Una vez completamente desnudo, Tristán, al que se le recordó una vez más que mantuviera siempre la mirada baja, observó con inquietud cómo el religioso abría la cartera que había traído consigo con sus instrumentos de trabajo. De ella extrajo un cuaderno y una cinta métrica, con la que midió la altura del chico, el largo del torso, las piernas y los pies, y el ancho del cuello, el pecho, la cadera, las nalgas y los muslos, apuntando todos los números meticulosamente. Durante las mediciones, la mano del religioso recorría y palpaba todas las zonas del cuerpo del joven, comprobando la suavidad de la piel y tomando nota de lunares, cicatrices o marcas identificativas. El informe sería entregado a su futuro amo y debía ser lo más detallado posible.

Cuando Tristán pensó que la inspección había finalizado, todavía quedaba la parte favorita para el Padre Juan.

- Ven conmigo, Tristán.

Tomando al muchacho del brazo, lo acercó a la cama y le ordenó colocarse de rodillas encima de la colcha.

- Muy bien, ponte a cuatro patas y separa bien las piernas. Más. Un poco más. Vale, baja la cabeza y apóyala en las manos manteniendo las piernas bien separadas. Perfecto.

Esta postura, en la cual el ano, los genitales, el periné y todas las partes más íntimas del muchacho quedaban perfectamente expuestas a la vista en todo detalle, era conocida en la Abadía como la posición de sumisión y los novicios debían adoptarla con frecuencia ante sus prefectos o ante cualquier autoridad. Era muy efectiva naturalmente para aplicar castigos, pero también para revisiones médicas, administración de enemas o simplemente para recordarles a los novicios su posición subordinada.

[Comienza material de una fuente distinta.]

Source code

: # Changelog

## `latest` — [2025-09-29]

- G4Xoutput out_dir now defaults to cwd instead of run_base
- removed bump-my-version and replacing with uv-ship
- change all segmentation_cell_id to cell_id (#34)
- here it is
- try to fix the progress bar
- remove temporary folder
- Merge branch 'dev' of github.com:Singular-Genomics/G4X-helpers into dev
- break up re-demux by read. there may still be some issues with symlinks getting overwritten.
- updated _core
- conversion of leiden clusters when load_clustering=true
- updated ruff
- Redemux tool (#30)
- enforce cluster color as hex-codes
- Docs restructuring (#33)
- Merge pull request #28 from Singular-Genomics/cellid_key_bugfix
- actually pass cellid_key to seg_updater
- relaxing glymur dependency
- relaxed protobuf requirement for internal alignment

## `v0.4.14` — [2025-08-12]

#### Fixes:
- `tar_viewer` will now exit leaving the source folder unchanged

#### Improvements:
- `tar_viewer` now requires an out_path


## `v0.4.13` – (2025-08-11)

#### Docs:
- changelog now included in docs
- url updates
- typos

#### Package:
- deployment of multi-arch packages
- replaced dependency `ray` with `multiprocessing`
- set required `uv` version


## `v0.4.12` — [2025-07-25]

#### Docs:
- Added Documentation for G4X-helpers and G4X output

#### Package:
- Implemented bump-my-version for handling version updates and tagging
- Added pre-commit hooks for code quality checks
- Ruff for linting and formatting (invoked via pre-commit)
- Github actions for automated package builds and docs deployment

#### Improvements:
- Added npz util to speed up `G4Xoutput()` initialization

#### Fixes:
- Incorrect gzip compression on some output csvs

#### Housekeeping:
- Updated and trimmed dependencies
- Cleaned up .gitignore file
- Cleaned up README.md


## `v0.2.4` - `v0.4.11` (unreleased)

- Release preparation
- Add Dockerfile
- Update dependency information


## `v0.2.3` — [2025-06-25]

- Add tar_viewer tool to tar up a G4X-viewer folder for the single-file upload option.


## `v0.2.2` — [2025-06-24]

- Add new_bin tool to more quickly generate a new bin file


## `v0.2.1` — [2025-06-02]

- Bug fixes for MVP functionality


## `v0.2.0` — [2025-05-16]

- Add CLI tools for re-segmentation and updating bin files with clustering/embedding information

El sacerdote acarició la espalda del joven con una mano mientras con la otra iba recorriendo el escaso vello que había entre sus nalgas, la zona perineal y el escroto, que, según la norma, sería afeitado inmediatamente después de la entrada de Tristán en la Abadía. A continuación, considerando que el pupilo estaba preparado ya para la siguiente prueba, exploró su ano con el dedo índice, muy adiestrado en estas prácticas, introduciéndolo poco a poco en su totalidad, haciendo de nuevo caso omiso de los quejidos del humillado joven.

- Tranquilo, no te muevas o te dolerá más.